Saya menyadari: amarah tanpa empati hanya akan melukai bukan menyembuhkan. Revolusi tanpa romantika hanya akan menghasilkan kebisingan bukan perubahan. Dan puisi (jika hanya jadi senjata) akan kehilangan jiwa kemanusiaannya.
Maka saya mulai menulis hal-hal “romantis”. Bukan romantis dalam arti cinta remaja, bukan pula tentang mawar dan rembulan. Tapi romantika kemanusiaan tentang kelembutan di tengah kekerasan, tentang harapan di tengah keputusasaan, tentang cinta yang tetap tumbuh meski ditanam di tanah yang gersang oleh ketidakadilan.
Saya menulis cerpen tentang seorang buruh perempuan yang menyisihkan upahnya untuk membeli buku dongeng agar anaknya tak tumbuh dengan pikiran bahwa dunia hanya soal kerja dan lapar. Saya menulis cerpen tentang pemulung yang sering ditolak di gerbang-gerbang rumah, bahkan ketika mereka sedang lewat di jalan pun orang sudah menolak.
Saya menulis puisi tentang seorang tukang becak yang menolak bayaran dari mahasiswa aktivis: “Biar aku yang bantu perjuanganmu, Nak. Aku tak bisa pidato, tapi aku bisa mengayuh.”
Saya menulis opini tentang demonstran yang membawa bunga, bukan batu. “Karena kami protes bukan untuk menghancurkan, tapi untuk membangun ulang dengan cinta.”
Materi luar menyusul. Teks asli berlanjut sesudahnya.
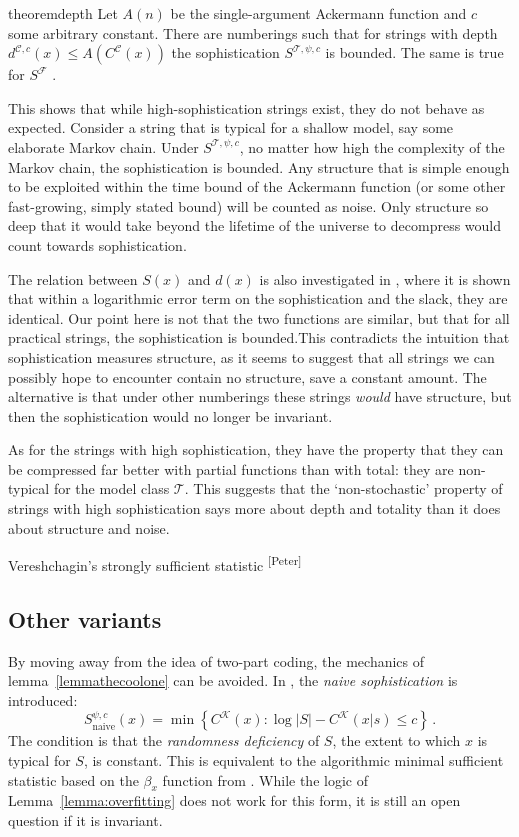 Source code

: \documentclass{style/llncs}
\newcommand{\C}{\mathscr C}
\newcommand{\T}{\mathscr T}
\newcommand{\F}{\mathscr F}
\newcommand{\K}{\mathscr K}
\newcommand{\s}{S}
\newcommand{\p}{\,\text{.}}
\newcommand{\pb}[1]{\textcolor{OliveGreen}{\small #1 \textsuperscript{[Peter]} }}
\begin{document}
\begin{restatable}{theorem}{depth}
Let $A(n)$ be the single-argument Ackermann function and $c$ some arbitrary constant. There are numberings such that for strings with depth $d^{\C,c}(x) \leq A(C^\C(x))$ the sophistication $\s^{\T, \psi, c}$ is bounded. The same is true for $\s^{\F}$ .
\end{restatable}
\noindent This shows that while high-sophistication strings exist, they do not behave as expected. Consider a string that is typical for a shallow model, say some elaborate Markov chain. Under $\s^{\T,\psi,c}$, no matter how high the complexity of the Markov chain, the sophistication is bounded. Any structure that is simple enough to be exploited within the time bound of the Ackermann function (or some other fast-growing, simply stated bound) will be counted as noise. Only structure so deep that it would take beyond the lifetime of the universe to decompress would count towards sophistication. 

The relation between $S(x)$ and $d(x)$ is also investigated in \cite{antunes2013sophistication}, where it is shown that within a logarithmic error term on the sophistication and the slack, they are identical. Our point here is not that the two functions are similar, but that for all practical strings, the sophistication is bounded.This contradicts the intuition that sophistication measures structure, as it seems to suggest that all strings we can possibly hope to encounter contain no structure, save a constant amount. The alternative is that under other numberings these strings \emph{would} have structure, but then the sophistication would no longer be invariant.

As for the strings with high sophistication, they have the property that they can be compressed far better with partial functions than with total: they are non-typical for the model class $\T$. This suggests that the `non-stochastic' property of strings with high sophistication \cite{shen1983concept,vereshchagin2004kolmogorov} says more about depth and totality than it does about structure and noise.

\pb{Vereshchagin's strongly sufficient statistic \cite{vereshchagin2013algorithmic}}

\subsection{Other variants}

By moving away from the idea of two-part coding, the mechanics of lemma~\ref{lemmathecoolone} can be avoided. In \cite{mota2013sophistication}, the \emph{naive sophistication} is introduced:
\[
\s_\text{naive}^{\psi, c}(x) = \min\left\{C^\K(x) : \log |S| - C^\K(x|s) \leq c \right\} \p
\] 
The condition is that the \emph{randomness deficiency} of $S$, the extent to which $x$ is typical for $S$, is constant. This is equivalent to the algorithmic minimal sufficient statistic based on the $\beta_x$ function from \cite{vereshchagin2004kolmogorov}. While the logic of Lemma~\ref{lemma:overfitting} does not work for this form, it is still an open question if it is invariant.
\end{document}
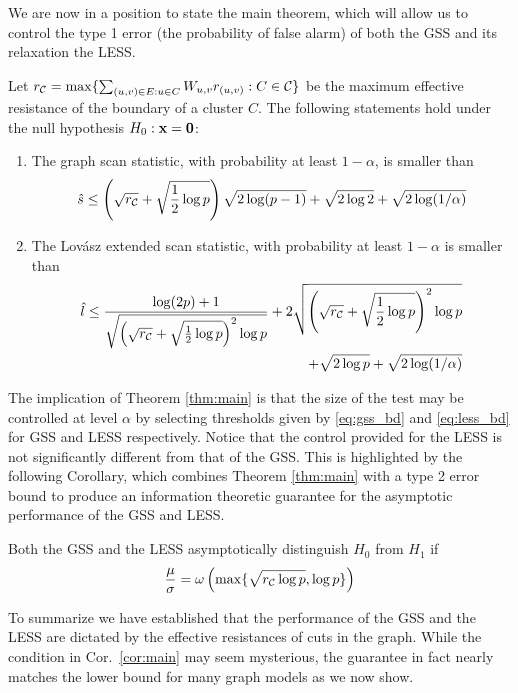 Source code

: We are now in a position to state the main theorem, which will allow us to control the type 1 error (the probability of false alarm) of both the GSS and its relaxation the LESS.
\begin{theorem}
\label{thm:main}
Let $r_{\mathcal{C}} = \max \{ \sum_{(u,v) \in E : u \in C} W_{u,v} r_{(u,v)} : C \in \mathcal{C} \}$ be the maximum effective resistance of the boundary of a cluster $C$.
The following statements hold under the null hypothesis $H_0: \mathbf{x} = {\bf 0}$:
\begin{enumerate}
\item The graph scan statistic, with probability at least $1 - \alpha$, is smaller than 
\begin{equation}
\label{eq:gss_bd}
\hat s \le \left(\sqrt{r_{\mathcal{C}}} + \sqrt{\frac{1}{2} \log p}\right)\sqrt{2 \log (p-1)} + \sqrt{2 \log 2} + \sqrt{2 \log (1 / \alpha)}
\end{equation}

\item The Lov\'asz extended scan statistic, with probability at least $1 - \alpha$ is smaller than
\begin{equation}
\label{eq:less_bd}
\begin{aligned}
\hat l \le \frac{\log (2p) + 1}{\sqrt{ \left(\sqrt{r_{\mathcal{C}}} + \sqrt{\frac 12 \log p} \right)^2 \log p} } + 2 \sqrt{\left(\sqrt{r_{\mathcal{C}}} + \sqrt{\frac 12 \log p} \right)^2 \log p} \\
+ \sqrt{2 \log p} + \sqrt{2 \log (1 / \alpha)}
\end{aligned}
\end{equation}
\end{enumerate}
\end{theorem}

The implication of Theorem \ref{thm:main} is that the size of the test may be controlled at level $\alpha$ by selecting thresholds given by \eqref{eq:gss_bd} and \eqref{eq:less_bd} for GSS and LESS respectively.
Notice that the control provided for the LESS is not significantly different from that of the GSS.
This is highlighted by the following Corollary, which combines Theorem \ref{thm:main} with a type 2 error bound to produce an information theoretic guarantee for the asymptotic performance of the GSS and LESS.

\begin{corollary}
\label{cor:main}
Both the GSS and the LESS asymptotically distinguish $H_0$ from $H_1$ if
\[
\frac{\mu}{\sigma} = \omega \left( \max\{ \sqrt{r_{\mathcal{C}} \log p}, \log p\} \right)
\]
\end{corollary}

To summarize we have established that the performance of the GSS and the LESS are dictated by the effective resistances of cuts in the graph.
While the condition in Cor.~\ref{cor:main} may seem mysterious, the guarantee in fact nearly matches the lower bound for many graph models as we now show.


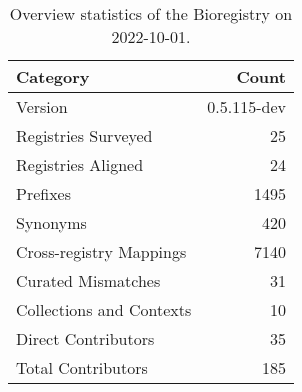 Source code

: \begin{table}
\centering
\caption{Overview statistics of the Bioregistry on 2022-10-01.}
\label{tab:bioregistry-summary}
\begin{tabular}{lr}
\toprule
                Category &       Count \\
\midrule
                 Version & 0.5.115-dev \\
     Registries Surveyed &          25 \\
      Registries Aligned &          24 \\
                Prefixes &        1495 \\
                Synonyms &         420 \\
 Cross-registry Mappings &        7140 \\
      Curated Mismatches &          31 \\
Collections and Contexts &          10 \\
     Direct Contributors &          35 \\
      Total Contributors &         185 \\
\bottomrule
\end{tabular}
\end{table}
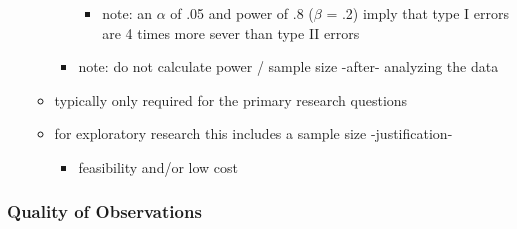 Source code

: \documentclass[]{article}
\providecommand{\tightlist}{%
  \setlength{\itemsep}{0pt}\setlength{\parskip}{0pt}}
\begin{document}
\begin{itemize}
\begin{itemize}
\begin{itemize}
      \begin{itemize}
      \tightlist
      \item
        note: an \(\alpha\) of .05 and power of .8 (\(\beta\) = .2)
        imply that type I errors are 4 times more sever than type II
        errors
      \end{itemize}
    \item
      note: do not calculate power / sample size -after- analyzing the
      data
    \end{itemize}
  \item
    typically only required for the primary research questions
  \item
    for exploratory research this includes a sample size -justification-

    \begin{itemize}
    \tightlist
    \item
      feasibility and/or low cost
    \end{itemize}
  \end{itemize}
\end{itemize}

\subsubsection{Quality of Observations}\label{quality-of-observations}
\end{document}
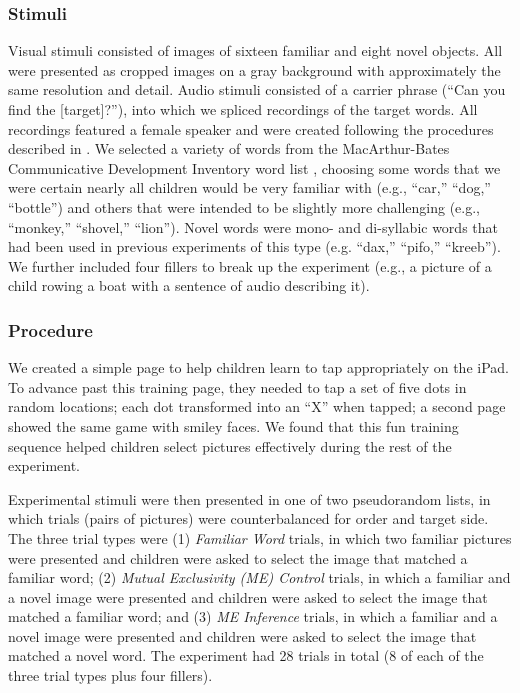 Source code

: \documentclass[man,noapacite]{apa2}
\begin{document}
\subsubsection{Stimuli}

Visual stimuli consisted of images of sixteen familiar and eight novel objects. All were presented as cropped images on a gray background with approximately the same resolution and detail.  Audio stimuli consisted of a carrier phrase (``Can you find the [target]?''), into which we spliced recordings of the target words. All recordings featured a female speaker and were created following the procedures described in . We selected a variety of words from the MacArthur-Bates Communicative Development Inventory word list \cite{fenson1994,fenson2007}, choosing some words that we were certain nearly all children would be very familiar with (e.g., ``car,'' ``dog,'' ``bottle'') and others that were intended to be slightly more challenging (e.g., ``monkey,'' ``shovel,'' ``lion''). Novel words were mono- and di-syllabic words that had been used in previous experiments of this type (e.g. ``dax,'' ``pifo,'' ``kreeb''). We further included four fillers to break up the experiment (e.g., a picture of a child rowing a boat with a sentence of audio describing it).

\subsubsection{Procedure}

We created a simple page to help children learn to tap appropriately on the iPad. To advance past this training page, they needed to tap a set of five dots in random locations; each dot transformed into an ``X'' when tapped; a second page showed the same game with smiley faces. We found that this fun training sequence helped children select pictures effectively during the rest of the experiment.

Experimental stimuli were then presented in one of two pseudorandom lists, in which trials (pairs of pictures) were counterbalanced for order and target side. The three trial types were (1) \emph{Familiar Word} trials, in which two familiar pictures were presented and children were asked to select the image that matched a familiar word; (2) \emph{Mutual Exclusivity (ME) Control} trials, in which a familiar and a novel image were presented and children were asked to select the image that matched a familiar word; and (3) \emph{ME Inference} trials, in which a familiar and a novel image were presented and children were asked to select the image that matched a novel word. The experiment had 28 trials in total (8 of each of the three trial types plus four fillers). 
\end{document}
Pendekatan Reaktif-Revolusioner Menjadi Romantis-Empatik: Transformasi Batin Seorang Penulis
Perubahan ini bukan strategi. Ini transformasi batin. Saya tak berhenti marah. Tapi saya belajar mengalihkan amarah menjadi perhatian. Saya tak berhenti melawan. Tapi saya belajar melawan dengan cara memeluk bukan meninju.
Puisi revolusioner saya dulu bicara tentang “mereka”: para penindas, para penguasa, para algojo sistem.
Puisi romantis-empatik saya bicara tentang “kita”: buruh, mahasiswa, ibu rumah tangga, tukang sayur, guru honorer: yang tetap manusia, meski sistem ingin menjadikan mereka angka.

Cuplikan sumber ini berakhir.